(At least we now know that Chatty doesn’t work for Customs!)
FROM: Hippolyte
You know, we’re not devoting every minute of every day to
Motel Room Blues.
If we could solve a real-life murder, we could earn a lot of good karma. Like we did by helping Dagmar.
FROM: Corporal Carrot
But the victim won’t give us all a thank-you dinner, the way Dagmar did.
Dagmar looked at the bulletins lined up on her screen and simply stared for a long moment. Then she let out the air she’d been holding in her lungs and reached for the phone on her desk.
She had Lieutenant Murdoch’s number somewhere, if she could find his card with her trembling fingers.
CHAPTER THIRTEEN
This Is Not a Detective
Charlie had showered and changed and as a result now looked like a homeless person who had been taken off the street and dressed in someone else’s clothes. He was slumped, motionless, over his desk, hunched over a mug of coffee. He seemed to have aged twenty years in the past twenty-four hours.

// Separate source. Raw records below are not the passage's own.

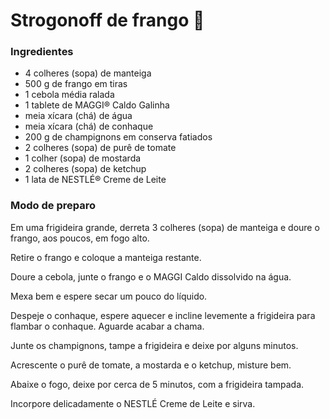 # Strogonoff de frango :chicken:

### Ingredientes

- 4 colheres (sopa) de manteiga 
- 500 g de frango em tiras 
- 1 cebola média ralada 
- 1 tablete de MAGGI® Caldo Galinha 
- meia xícara (chá) de água 
- meia xícara (chá) de conhaque 
- 200 g de champignons em conserva fatiados 
- 2 colheres (sopa) de purê de tomate 
- 1 colher (sopa) de mostarda 
- 2 colheres (sopa) de ketchup 
- 1 lata de NESTLÉ® Creme de Leite 

### Modo de preparo

Em uma frigideira grande, derreta 3 colheres (sopa) de manteiga e doure o frango, aos poucos, em fogo alto. 

Retire o frango e coloque a manteiga restante. 

Doure a cebola, junte o frango e o MAGGI Caldo dissolvido na água. 

Mexa bem e espere secar um pouco do líquido. 

Despeje o conhaque, espere aquecer e incline levemente a frigideira para flambar o conhaque. Aguarde acabar a chama.

Junte os champignons, tampe a frigideira e deixe por alguns minutos.

Acrescente o purê de tomate, a mostarda e o ketchup, misture bem.

Abaixe o fogo, deixe por cerca de 5 minutos, com a frigideira tampada.

Incorpore delicadamente o NESTLÉ Creme de Leite e sirva.









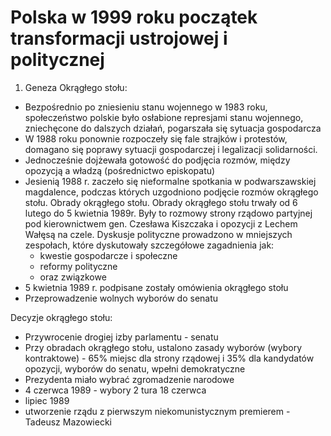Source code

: # Polska w 1999 roku początek transformacji ustrojowej i politycznej

1. Geneza Okrągłego stołu:

- Bezpośrednio po zniesieniu stanu wojennego w 1983 roku, społeczeństwo polskie było osłabione represjami stanu wojennego, zniechęcone do dalszych działań, pogarszała się sytuacja gospodarcza
- W 1988 roku ponownie rozpoczeły się fale strajków i protestów, domagano się poprawy sytuacji gospodarczej i legalizacji solidarności.
- Jednocześnie dojżewała gotowość do podjęcia rozmów, między opozycją a władzą (pośrednictwo episkopatu)
- Jesienią 1988 r. zaczeło się nieformalne spotkania w podwarszawskiej magdalence, podczas których uzgodniono podjęcie rozmów okrągłego stołu. Obrady okrągłego stołu. Obrady okrągłego stołu trwały od 6 lutego do 5 kwietnia 1989r. Były to rozmowy strony rządowo partyjnej  pod kierownictwem gen. Czesława Kiszczaka i opozycji z Lechem Wałęsą na czele. Dyskusje polityczne prowadzono w mniejszych zespołach, które dyskutowały szczegółowe zagadnienia jak:
    - kwestie gospodarcze i społeczne
    - reformy polityczne
    - oraz związkowe
- 5 kwietnia 1989 r. podpisane zostały omówienia okrągłego stołu
- Przeprowadzenie wolnych wyborów do senatu

Decyzje okrągłego stołu:
- Przywrocenie drogiej izby parlamentu - senatu
- Przy obradach okrągłego stołu, ustalono zasady wyborów (wybory kontraktowe) - 65% miejsc dla strony rządowej i 35% dla kandydatów opozycji, wyborów do senatu, wpełni demokratyczne
- Prezydenta miało wybrać zgromadzenie narodowe
- 4 czerwca 1989 - wybory 2 tura 18 czerwca
- lipiec 1989
- utworzenie rządu z pierwszym niekomunistycznym premierem - Tadeusz Mazowiecki
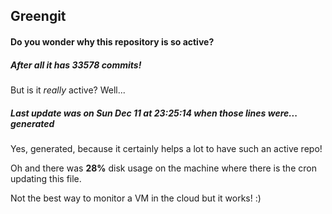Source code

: ## Greengit

#### Do you wonder why this repository is so active?

##### After all it has 33578 commits!

But is it *really* active? Well...

##### Last update was on Sun Dec 11 at 23:25:14 when those lines were... generated

Yes, generated, because it certainly helps a lot to have such an active repo!

Oh and there was **28%** disk usage on the machine
where there is the cron updating this file.

Not the best way to monitor a VM in the cloud but it works! :)
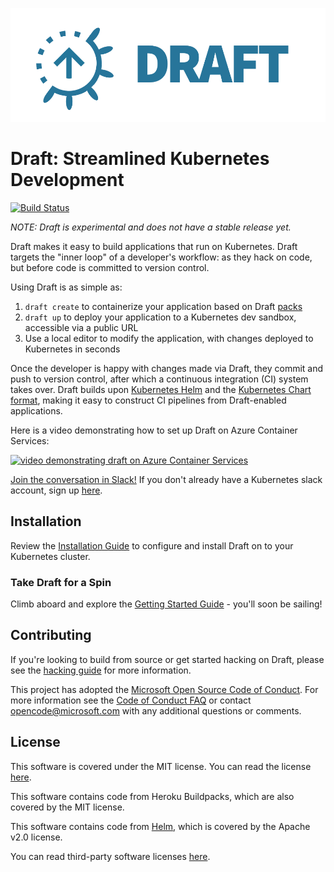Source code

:![Draft Logo](./docs/img/draft-logo.png)

# Draft: Streamlined Kubernetes Development

[![Build Status](https://ci.deis.io/buildStatus/icon?job=Azure/draft/master)](https://ci.deis.io/job/Azure/job/draft/job/master/)

_NOTE: Draft is experimental and does not have a stable release yet._

Draft makes it easy to build applications that run on Kubernetes.  Draft targets the "inner loop" of a developer's workflow: as they hack on code, but before code is committed to version control.

Using Draft is as simple as:

1. `draft create` to containerize your application based on Draft [packs](docs/packs.md)
2. `draft up` to deploy your application to a Kubernetes dev sandbox, accessible via a public URL
3. Use a local editor to modify the application, with changes deployed to Kubernetes in seconds

Once the developer is happy with changes made via Draft, they commit and push to version control, after which a continuous integration (CI) system takes over.  Draft builds upon [Kubernetes Helm][helm] and the [Kubernetes Chart format](https://github.com/kubernetes/helm/blob/master/docs/charts.md), making it easy to construct CI pipelines from Draft-enabled applications.

Here is a video demonstrating how to set up Draft on Azure Container Services:

[![video demonstrating draft on Azure Container Services](http://img.youtube.com/vi/7N7vdOa-TPI/0.jpg)](http://www.youtube.com/watch?v=7N7vdOa-TPI "Using Draft to streamline development on Kubernetes w/Azure Container Service and         Container Registry")

[Join the conversation in Slack!](https://kubernetes.slack.com/messages/draft-users) If you don't already have a Kubernetes slack account, sign up [here](http://slack.k8s.io/).

## Installation

Review the [Installation Guide][Installation Guide] to configure and install Draft on to your Kubernetes cluster.

### Take Draft for a Spin

Climb aboard and explore the [Getting Started Guide][Getting Started] - you'll soon be sailing!

## Contributing

If you're looking to build from source or get started hacking on Draft, please see the
[hacking guide][hacking] for more information.

This project has adopted the [Microsoft Open Source Code of Conduct](https://opensource.microsoft.com/codeofconduct/). For more information see the [Code of Conduct FAQ](https://opensource.microsoft.com/codeofconduct/faq/) or contact [opencode@microsoft.com](mailto:opencode@microsoft.com) with any additional questions or comments.

## License

This software is covered under the MIT license. You can read the license [here][license].

This software contains code from Heroku Buildpacks, which are also covered by the MIT license.

This software contains code from [Helm][], which is covered by the Apache v2.0 license.

You can read third-party software licenses [here][Third-Party Licenses].


[Installation Guide]: docs/install.md
[Getting Started]: docs/getting-started.md
[hacking]: docs/contributing/hacking.md
[helm]: https://github.com/kubernetes/helm
[Installing Helm]: https://github.com/kubernetes/helm/blob/master/docs/install.md
[Kubernetes]: https://kubernetes.io/
[license]: LICENSE
[Third-Party Licenses]: NOTICE
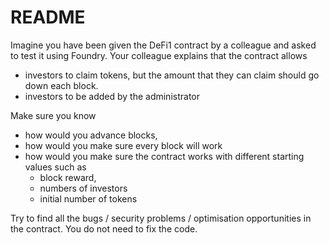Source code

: # README

Imagine you have been given the DeFi1 contract by a colleague and asked to test it using Foundry.
Your colleague explains that the contract allows

- investors to claim tokens, but the amount that they can claim should go down each block.
- investors to be added by the administrator

Make sure you know

- how would you advance blocks,
- how would you make sure every block will work
- how would you make sure the contract works with different starting values such as
  - block reward,
  - numbers of investors
  - initial number of tokens

Try to find all the bugs / security problems / optimisation opportunities in the contract.
You do not need to fix the code.
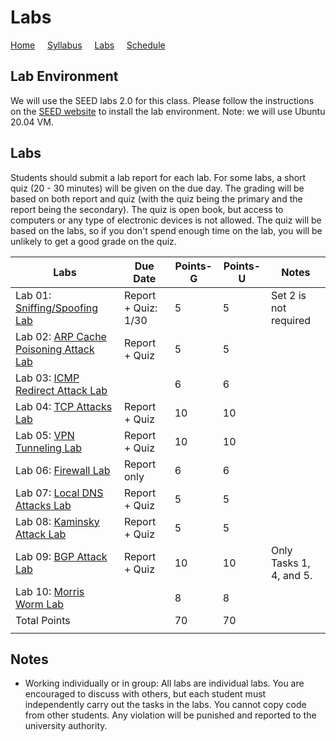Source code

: # Labs

[Home](./index.md) &nbsp;&nbsp;&nbsp; [Syllabus](./syllabus.md)  &nbsp;&nbsp;&nbsp; [Labs](./labs.md) &nbsp;&nbsp;&nbsp; [Schedule](./schedule.md)

## Lab Environment

We will use the SEED labs 2.0 for this class. Please follow the instructions
on the [SEED website](https://seedsecuritylabs.org/labsetup.html) to install
the lab environment. Note: we will use Ubuntu 20.04 VM.

## Labs

Students should submit a lab report for each lab. 
For some labs, a short quiz (20 - 30 minutes) will be given on the due day. 
The grading will be based on both report and quiz (with
the quiz being the primary and the report being the secondary). 
The quiz is open book, but access to computers or any type of 
electronic devices is not allowed. The quiz will be based on the labs, 
so if you don't spend enough time on the lab, you will be unlikely 
to get a good grade on the quiz.


| Labs   | Due Date | Points-G | Points-U | Notes |
| ---    | ---      | ---      | ---      | ---   |
| Lab 01: [Sniffing/Spoofing Lab](https://seedsecuritylabs.org/Labs_20.04/Networking/Sniffing_Spoofing/) | Report + Quiz: 1/30 | 5 | 5 | Set 2 is not required
| Lab 02: [ARP Cache Poisoning Attack Lab](https://seedsecuritylabs.org/Labs_20.04/Networking/ARP_Attack) | Report + Quiz  | 5 | 5 |
| Lab 03: [ICMP Redirect Attack Lab](https://seedsecuritylabs.org/Labs_20.04/Networking/ICMP_Redirect/) |  | 6 | 6 |
| Lab 04: [TCP Attacks Lab](https://seedsecuritylabs.org/Labs_20.04/Networking/TCP_Attacks/) | Report + Quiz | 10 | 10 |
| Lab 05: [VPN Tunneling Lab](https://seedsecuritylabs.org/Labs_20.04/Networking/VPN_Tunnel/) | Report + Quiz | 10 | 10 | 
| Lab 06: [Firewall Lab](https://seedsecuritylabs.org/Labs_20.04/Networking/Firewall/) | Report only | 6 | 6 |
| Lab 07: [Local DNS Attacks Lab](https://seedsecuritylabs.org/Labs_20.04/Networking/DNS/DNS_Local/)  | Report + Quiz | 5 | 5 | 
| Lab 08: [Kaminsky Attack Lab](https://seedsecuritylabs.org/Labs_20.04/Networking/DNS/DNS_Remote/) | Report + Quiz | 5 | 5 | 
| Lab 09: [BGP Attack Lab](https://seedsecuritylabs.org/Labs_20.04/Networking/BGP/BGP_Exploration_Attack/) | Report + Quiz | 10 | 10  | Only Tasks 1, 4, and 5.
| Lab 10: [Morris Worm Lab](https://seedsecuritylabs.org/Labs_20.04/Networking/Morris_Worm/) | | 8 | 8 |
| Total Points |   | 70 | 70  | 
|  |   |||

## Notes

 - Working individually or in group: All labs are individual labs. You are 
   encouraged to discuss with others, but each student must independently
   carry out the tasks in the labs. You cannot copy code from other students.
   Any violation will be punished and reported to the university authority.

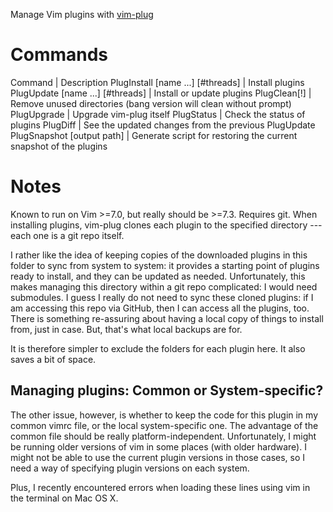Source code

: Manage Vim plugins with [vim-plug]

[vim-plug]: https://github.com/junegunn/vim-plug

# Commands

Command                           | Description
PlugInstall [name ...] [#threads] | Install plugins
PlugUpdate [name ...] [#threads]  | Install or update plugins
PlugClean[!]                      | Remove unused directories (bang version will clean without prompt)
PlugUpgrade                       | Upgrade vim-plug itself
PlugStatus                        | Check the status of plugins
PlugDiff                          | See the updated changes from the previous PlugUpdate
PlugSnapshot [output path]        | Generate script for restoring the current snapshot of the plugins

# Notes

Known to run on Vim >=7.0, but really should be >=7.3.
Requires git.
When installing plugins, vim-plug clones each plugin to the specified directory --- each one is a git repo itself.

I rather like the idea of keeping copies of the downloaded plugins in this folder to sync from system to system: it provides a starting point of plugins ready to install, and they can be updated as needed.
Unfortunately, this makes managing this directory within a git repo complicated: I would need submodules.
I guess I really do not need to sync these cloned plugins: if I am accessing this repo via GitHub, then I can access all the plugins, too.
There is something re-assuring about having a local copy of things to install from, just in case. But, that's what local backups are for.

It is therefore simpler to exclude the folders for each plugin here.
It also saves a bit of space.


## Managing plugins: Common or System-specific?

The other issue, however, is whether to keep the code for this plugin in my common vimrc file, or the local system-specific one.
The advantage of the common file should be really platform-independent.
Unfortunately, I might be running older versions of vim in some places (with older hardware).
I might not be able to use the current plugin versions in those cases, so I need a way of specifying plugin versions on each system.

Plus, I recently encountered errors when loading these lines using vim in the terminal on Mac OS X.
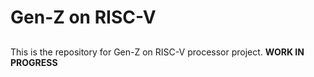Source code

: # Gen-Z on RISC-V
## 
This is the repository for Gen-Z on RISC-V processor project.
**WORK IN PROGRESS**
  
 
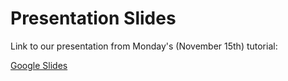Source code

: # Presentation Slides
Link to our presentation from Monday's (November 15th) tutorial:

[Google Slides](https://docs.google.com/presentation/d/1OWa4YkBa-aULHjsKZN4TlC33iLJ3vQOeGX9gwNUV-MQ/edit?usp=sharing)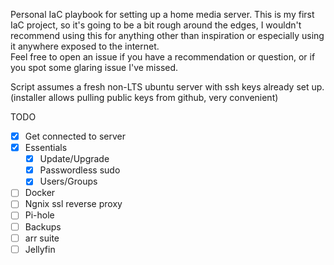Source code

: Personal IaC playbook for setting up a home media server. This is my first IaC project, so it's going to be a bit rough around the edges, I wouldn't recommend using this for anything other than inspiration or especially using it anywhere exposed to the internet.  
Feel free to open an issue if you have a recommendation or question, or if you spot some glaring issue I've missed.

Script assumes a fresh non-LTS ubuntu server with ssh keys already set up. (installer allows pulling public keys from github, very convenient)  

TODO
- [x] Get connected to server
- [x] Essentials
  - [x] Update/Upgrade
  - [x] Passwordless sudo
  - [x] Users/Groups
- [ ] Docker
- [ ] Ngnix ssl reverse proxy
- [ ] Pi-hole
- [ ] Backups
- [ ] arr suite
- [ ] Jellyfin
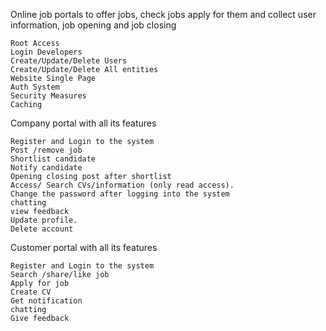 Online job portals to offer jobs, check jobs apply for them and collect user information, job opening and job closing

    Root Access
    Login Developers
    Create/Update/Delete Users
    Create/Update/Delete All entities
    Website Single Page
    Auth System
    Security Measures
    Caching


Company portal with all its features

    Register and Login to the system
    Post /remove job
    Shortlist candidate
    Notify candidate
    Opening closing post after shortlist
    Access/ Search CVs/information (only read access).
    Change the password after logging into the system
    chatting
    view feedback
    Update profile.
    Delete account


Customer portal with all its features

    Register and Login to the system
    Search /share/like job
    Apply for job
    Create CV
    Get notification
    chatting
    Give feedback
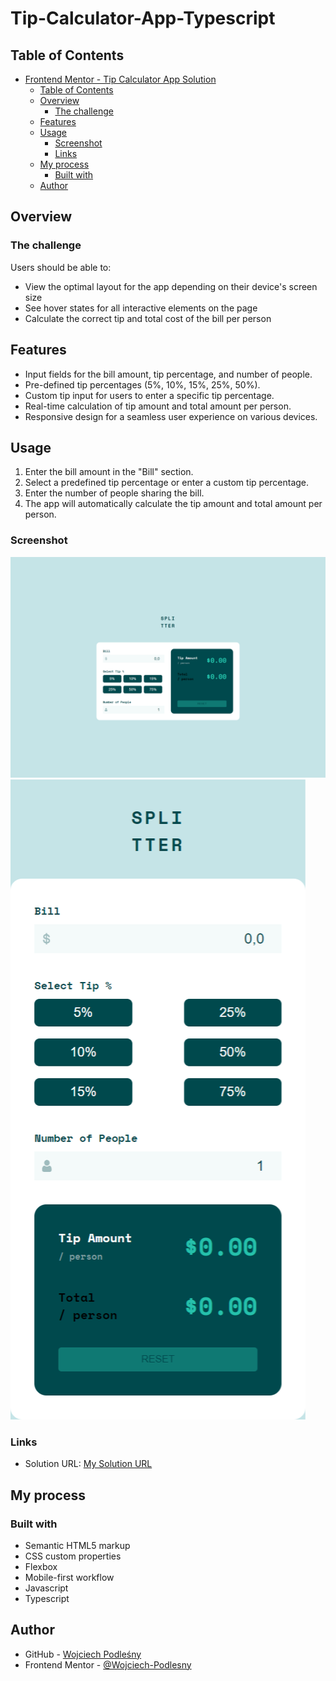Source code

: # Tip-Calculator-App-Typescript

## Table of Contents 

- [Frontend Mentor - Tip Calculator App Solution](#frontend-mentor----tip-calculator-app-solution)
  - [Table of Contents](#table-of-contents)
  - [Overview](#overview)
    - [The challenge](#the-challenge)
  - [Features](#features)
  - [Usage](#usage)
    - [Screenshot](#screenshot-)
    - [Links](#links)
  - [My process](#my-process)
    - [Built with](#built-with)
  - [Author](#author)

## Overview 

### The challenge 

Users should be able to:

- View the optimal layout for the app depending on their device's screen size
- See hover states for all interactive elements on the page
- Calculate the correct tip and total cost of the bill per person

## Features 

- Input fields for the bill amount, tip percentage, and number of people.
- Pre-defined tip percentages (5%, 10%, 15%, 25%, 50%).
- Custom tip input for users to enter a specific tip percentage.
- Real-time calculation of tip amount and total amount per person.
- Responsive design for a seamless user experience on various devices.

## Usage 

1. Enter the bill amount in the "Bill" section.
2. Select a predefined tip percentage or enter a custom tip percentage.
3. Enter the number of people sharing the bill.
4. The app will automatically calculate the tip amount and total amount per person.


### Screenshot 

![Desktop Design](./src/img/screenshots/Screenshot_Desktop.png)
![Mobile Design](./src/img/screenshots/Screenshot_Mobile.png)

### Links 

- Solution URL: [My Solution URL](https://github.com/Wojciech-Podlesny/Tip-Calculator-App-Typescript)

## My process 

### Built with 

- Semantic HTML5 markup
- CSS custom properties
- Flexbox
- Mobile-first workflow
- Javascript
- Typescript

## Author 

- GitHub - [Wojciech Podleśny](https://github.com/Wojciech-Podlesny)
- Frontend Mentor - [@Wojciech-Podlesny](https://www.frontendmentor.io/profile/Wojciech-Podlesny)

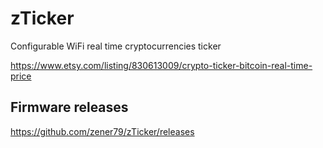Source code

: # zTicker
Configurable WiFi real time cryptocurrencies ticker 

https://www.etsy.com/listing/830613009/crypto-ticker-bitcoin-real-time-price

## Firmware releases

https://github.com/zener79/zTicker/releases

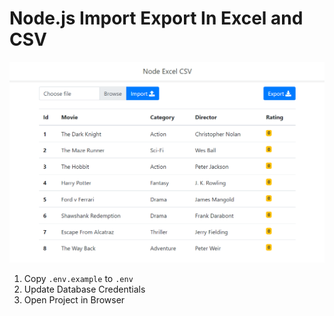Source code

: # Node.js Import Export In Excel and CSV 
<p align="center"><img src="https://github.com/ultimateakash/node-excel-csv/blob/master/public/images/node-excel-csv.png"></p> 

1. Copy `.env.example` to `.env`
2. Update Database Credentials
3. Open Project in Browser
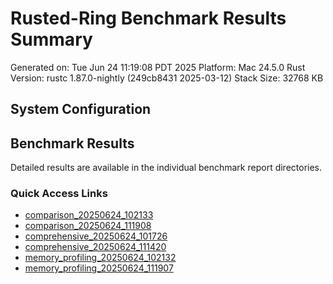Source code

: # Rusted-Ring Benchmark Results Summary

Generated on: Tue Jun 24 11:19:08 PDT 2025
Platform: Mac 24.5.0
Rust Version: rustc 1.87.0-nightly (249cb8431 2025-03-12)
Stack Size: 32768 KB

## System Configuration

## Benchmark Results

Detailed results are available in the individual benchmark report directories.

### Quick Access Links

- [comparison_20250624_102133](benchmark_results/comparison_20250624_102133/)
- [comparison_20250624_111908](benchmark_results/comparison_20250624_111908/)
- [comprehensive_20250624_101726](benchmark_results/comprehensive_20250624_101726/)
- [comprehensive_20250624_111420](benchmark_results/comprehensive_20250624_111420/)
- [memory_profiling_20250624_102132](benchmark_results/memory_profiling_20250624_102132/)
- [memory_profiling_20250624_111907](benchmark_results/memory_profiling_20250624_111907/)
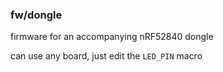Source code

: 
### fw/dongle

firmware for an accompanying nRF52840 dongle

can use any board, just edit the `LED_PIN` macro
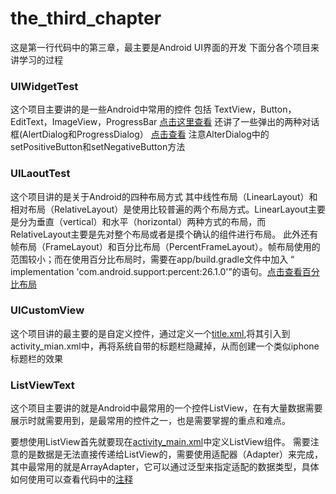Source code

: # the_third_chapter
这是第一行代码中的第三章，最主要是Android UI界面的开发
下面分各个项目来讲学习的过程
### UIWidgetTest
这个项目主要讲的是一些Android中常用的控件
包括 TextView，Button，EditText，ImageView，ProgressBar
[点击这里查看](https://github.com/ordinarylyp/the_third_chapter/blob/master/UIWidgetTest/app/src/main/res/layout/activity_main.xml)
还讲了一些弹出的两种对话框(AlertDialog和ProgressDialog）
[点击查看](https://github.com/ordinarylyp/the_third_chapter/blob/master/UIWidgetTest/app/src/main/java/lyp/com/uiwidgettest/MainActivity.java)
注意AlterDialog中的setPositiveButton和setNegativeButton方法
### UILaoutTest
这个项目讲的是关于Android的四种布局方式
其中线性布局（LinearLayout）和相对布局（RelativeLayout）是使用比较普遍的两个布局方式。LinearLayout主要是分为垂直（vertical）和水平（horizontal）两种方式的布局，而RelativeLayout主要是先对整个布局或者是摸个确认的组件进行布局。
此外还有帧布局（FrameLayout）和百分比布局（PercentFrameLayout）。帧布局使用的范围较小；而在使用百分比布局时，需要在app/build.gradle文件中加入
“ implementation 'com.android.support:percent:26.1.0'”的语句。[点击查看百分比布局](https://github.com/ordinarylyp/the_third_chapter/blob/master/UILayoutTest/app/src/main/res/layout/activity_main.xml)
### UICustomView
这个项目讲的最主要的是自定义控件，通过定义一个[title.xml](https://github.com/ordinarylyp/the_third_chapter/blob/master/UICustomViews/app/src/main/res/layout/title.xml),将其引入到activity_mian.xml中，再将系统自带的标题栏隐藏掉，从而创建一个类似iphone标题栏的效果
### ListViewText
这个项目主要讲的就是Android中最常用的一个控件ListView，在有大量数据需要展示时就需要用到，是最常用的控件之一，也是需要掌握的重点和难点。

要想使用ListView首先就要现在[activity_main.xml](https://github.com/ordinarylyp/the_third_chapter/blob/master/ListViewTest/app/src/main/res/layout/activity_main.xml)中定义ListView组件。
 需要注意的是数据是无法直接传递给ListView的，需要使用适配器（Adapter）来完成，其中最常用的就是ArrayAdapter，它可以通过泛型来指定适配的数据类型，具体如何使用可以查看代码中的[注释](https://github.com/ordinarylyp/the_third_chapter/blob/master/ListViewTest/app/src/main/java/lyp/com/listviewtest/MainActivity.java)

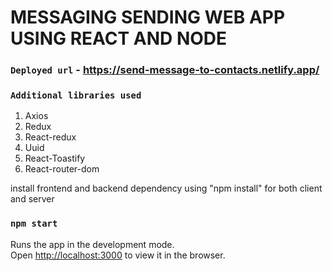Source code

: # MESSAGING SENDING WEB APP USING REACT AND NODE

### `Deployed url` - https://send-message-to-contacts.netlify.app/

### `Additional libraries used`
1. Axios
2. Redux
3. React-redux
4. Uuid
5. React-Toastify
6. React-router-dom

install frontend and backend dependency using "npm install" for both client and server

### `npm start`
Runs the app in the development mode.\
Open [http://localhost:3000](http://localhost:3000) to view it in the browser.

Probably Dagmar had, too. She should probably avoid mirrors for the next several days—she didn’t want to know how ragged she looked.
As Dagmar entered his office, Charlie looked up, and said, “Did you post the message? ”
“I didn’t need to. The Group Mind figured it out on its own.”
He shrugged, slumped again. Dagmar seated herself.
“But listen,” Dagmar said, “they figured it out by finding out who the killer was.”
Charlie looked up.
“He’s a professional hit man,” Dagmar said. “Russian Maffya.”
Charlie stared. Dagmar sensed his mind working behind the weary facade.
“Did you tell the police? ” he asked.
“Yes, but Murdoch already knew. They had Consuelo’s uploads and the same biometric data that the Group Mind had.”
“Do they know where the guy lives? ”
“He smuggled himself into the country under a false identity. I imagine they’re going to wait for him to fly out on that identity, and nail him at the airport.”
Charlie looked down, frowned for a moment, then glanced up. “Do you know what false identity he’s using? ”
“Murdoch wouldn’t say.”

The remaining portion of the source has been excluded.